§ Work request
Exactly how many lines in this data contain the word "Fischer"? Only the number should be given.

****************

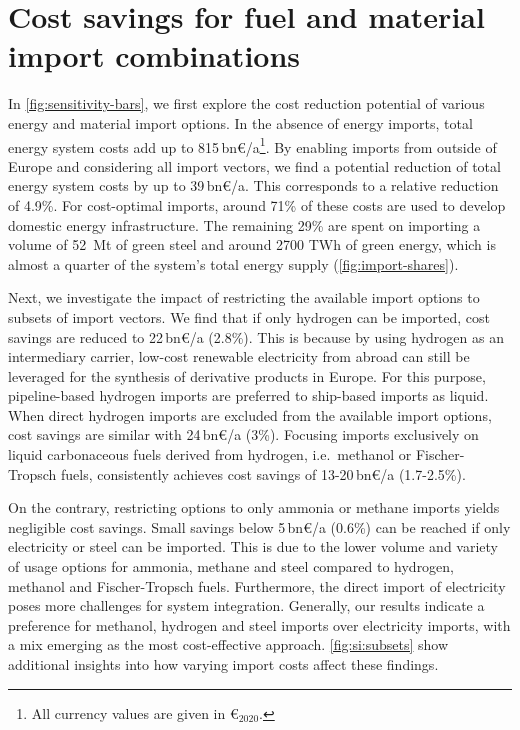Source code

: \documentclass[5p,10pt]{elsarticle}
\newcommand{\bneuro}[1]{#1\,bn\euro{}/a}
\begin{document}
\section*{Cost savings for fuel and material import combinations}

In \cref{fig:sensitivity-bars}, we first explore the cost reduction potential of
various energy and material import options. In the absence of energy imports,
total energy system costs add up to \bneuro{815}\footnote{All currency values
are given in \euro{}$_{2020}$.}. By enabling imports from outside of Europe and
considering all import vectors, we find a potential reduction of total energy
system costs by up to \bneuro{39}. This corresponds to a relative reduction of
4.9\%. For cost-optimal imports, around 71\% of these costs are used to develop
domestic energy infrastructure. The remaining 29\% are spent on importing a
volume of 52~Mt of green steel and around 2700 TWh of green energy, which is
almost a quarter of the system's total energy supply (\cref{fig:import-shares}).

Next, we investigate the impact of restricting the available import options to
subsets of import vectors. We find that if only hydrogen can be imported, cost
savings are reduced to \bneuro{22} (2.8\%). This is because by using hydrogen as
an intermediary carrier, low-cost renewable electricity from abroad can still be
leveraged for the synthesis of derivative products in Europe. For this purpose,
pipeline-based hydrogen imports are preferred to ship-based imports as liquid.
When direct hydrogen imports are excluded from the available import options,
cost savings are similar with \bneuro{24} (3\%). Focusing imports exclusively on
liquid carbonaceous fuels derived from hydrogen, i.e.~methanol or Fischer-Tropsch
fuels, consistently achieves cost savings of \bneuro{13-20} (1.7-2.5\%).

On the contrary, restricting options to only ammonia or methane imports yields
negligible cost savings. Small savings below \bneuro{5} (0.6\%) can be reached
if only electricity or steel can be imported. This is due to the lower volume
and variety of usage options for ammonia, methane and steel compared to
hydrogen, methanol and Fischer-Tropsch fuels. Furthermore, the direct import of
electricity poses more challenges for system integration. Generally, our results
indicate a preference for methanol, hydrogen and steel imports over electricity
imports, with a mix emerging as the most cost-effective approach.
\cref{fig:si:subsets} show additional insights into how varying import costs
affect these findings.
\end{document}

****************

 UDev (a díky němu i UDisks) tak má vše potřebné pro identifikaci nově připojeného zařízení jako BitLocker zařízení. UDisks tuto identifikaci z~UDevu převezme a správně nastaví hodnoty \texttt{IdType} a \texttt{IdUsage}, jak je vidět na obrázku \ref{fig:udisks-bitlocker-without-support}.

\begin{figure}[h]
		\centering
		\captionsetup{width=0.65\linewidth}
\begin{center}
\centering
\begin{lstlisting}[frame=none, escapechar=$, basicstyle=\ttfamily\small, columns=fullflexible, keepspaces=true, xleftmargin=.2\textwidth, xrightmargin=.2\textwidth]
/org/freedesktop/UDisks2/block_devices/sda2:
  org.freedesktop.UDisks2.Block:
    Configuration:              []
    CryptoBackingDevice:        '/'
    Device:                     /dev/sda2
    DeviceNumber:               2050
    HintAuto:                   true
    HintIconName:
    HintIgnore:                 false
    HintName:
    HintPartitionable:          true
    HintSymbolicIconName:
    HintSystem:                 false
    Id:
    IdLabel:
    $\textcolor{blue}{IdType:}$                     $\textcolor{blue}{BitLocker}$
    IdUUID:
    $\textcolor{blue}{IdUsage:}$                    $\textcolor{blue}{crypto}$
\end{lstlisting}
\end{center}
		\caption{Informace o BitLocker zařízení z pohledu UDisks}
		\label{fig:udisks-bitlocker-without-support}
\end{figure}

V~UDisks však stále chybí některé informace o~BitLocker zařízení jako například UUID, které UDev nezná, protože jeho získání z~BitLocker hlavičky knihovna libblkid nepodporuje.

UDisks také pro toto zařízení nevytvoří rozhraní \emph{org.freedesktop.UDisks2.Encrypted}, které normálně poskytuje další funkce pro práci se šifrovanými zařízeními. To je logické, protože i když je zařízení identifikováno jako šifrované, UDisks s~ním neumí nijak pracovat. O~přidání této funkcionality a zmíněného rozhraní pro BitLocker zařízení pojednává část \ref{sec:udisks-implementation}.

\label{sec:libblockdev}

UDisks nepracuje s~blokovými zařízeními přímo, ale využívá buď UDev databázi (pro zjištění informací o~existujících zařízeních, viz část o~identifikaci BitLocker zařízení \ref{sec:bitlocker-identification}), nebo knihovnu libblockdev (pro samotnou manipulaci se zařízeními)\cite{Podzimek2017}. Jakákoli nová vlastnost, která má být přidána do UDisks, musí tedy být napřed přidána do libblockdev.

****************

§ Solved exercise
2